Ainda conforme o projeto, não existe um percentual exato no que se refere a quantos cargos em comissão podem existir em relação ao número de cargos efetivos, pois o órgão fiscalizador aponta que existem mais comissionados do que efetivos, mas ao mesmo tempo não informa qual o número ou percentual aceitável.
“Assim, desta forma, estamos propondo a extinção de 15 cargos de assessor de relações parlamentares, passando os gabinetes dos vereadores a contarem com apenas dois servidores em comissão. Também propomos a extinção de 15 cargos efetivos de assistente legislativo, que foram criados para exercerem suas atividades junto aos gabinetes dos vereadores. Com esta medida, estamos atendendo àquilo que foi orientado e apontado pelo TCE, medida essa que também vai reduzir em muito os valores gastos com folha de pagamento, devendo a Câmara adequar seu orçamento”.
Salários
A polêmica sobre o número de assessores começou com a divulgação, nas redes sociais, em abril deste ano, dos altos salários no Legislativo. Na época, levantamento feito pelo Hojemais Araçatuba mostrava que o salário do chefe de gabinete do vereador Denilson Pichitelli (PSL), em março, no valor de R$ 20.779,20, era praticamente o mesmo do prefeito Dilador Borges (PSDB), em fevereiro.
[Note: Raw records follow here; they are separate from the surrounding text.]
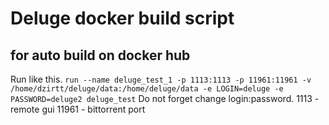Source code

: # Deluge docker build script #
## for auto build on docker hub ##

Run like this. 
```run --name deluge_test_1 -p 1113:1113 -p 11961:11961 -v /home/dzirtt/deluge/data:/home/deluge/data -e LOGIN=deluge -e PASSWORD=deluge2 deluge_test```
Do not forget change login:password.
1113 - remote gui
11961 - bittorrent port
Alguns vereadores, como Lucas Zanatta (PV) e Flávio Salatino (MDB), já se posicionaram contra o projeto, pois defendem a extinção e recriação de cargos com salários menores do que os praticados atualmente.
Urgência
Em regime de urgência, o Plenário deverá apreciar na próxima sessão, projeto de lei também da Mesa Diretora, que reajusta em 2,75% os salários dos servidores públicos do Legislativo a partir do dia 1º de janeiro de 2020.
O percentual corresponde ao IPCA (Índice Nacional de Preços ao Consumidor Amplo) acumulado no período de dezembro de 2018 a outubro de 2019, em atendimento à revisão geral anual prevista na Constituição.
A pauta tem no total 24 itens, sendo 13 deles referentes à autorização de concessões de uso de áreas de terra em parque e distrito industriais para empresas atuarem nesses locais.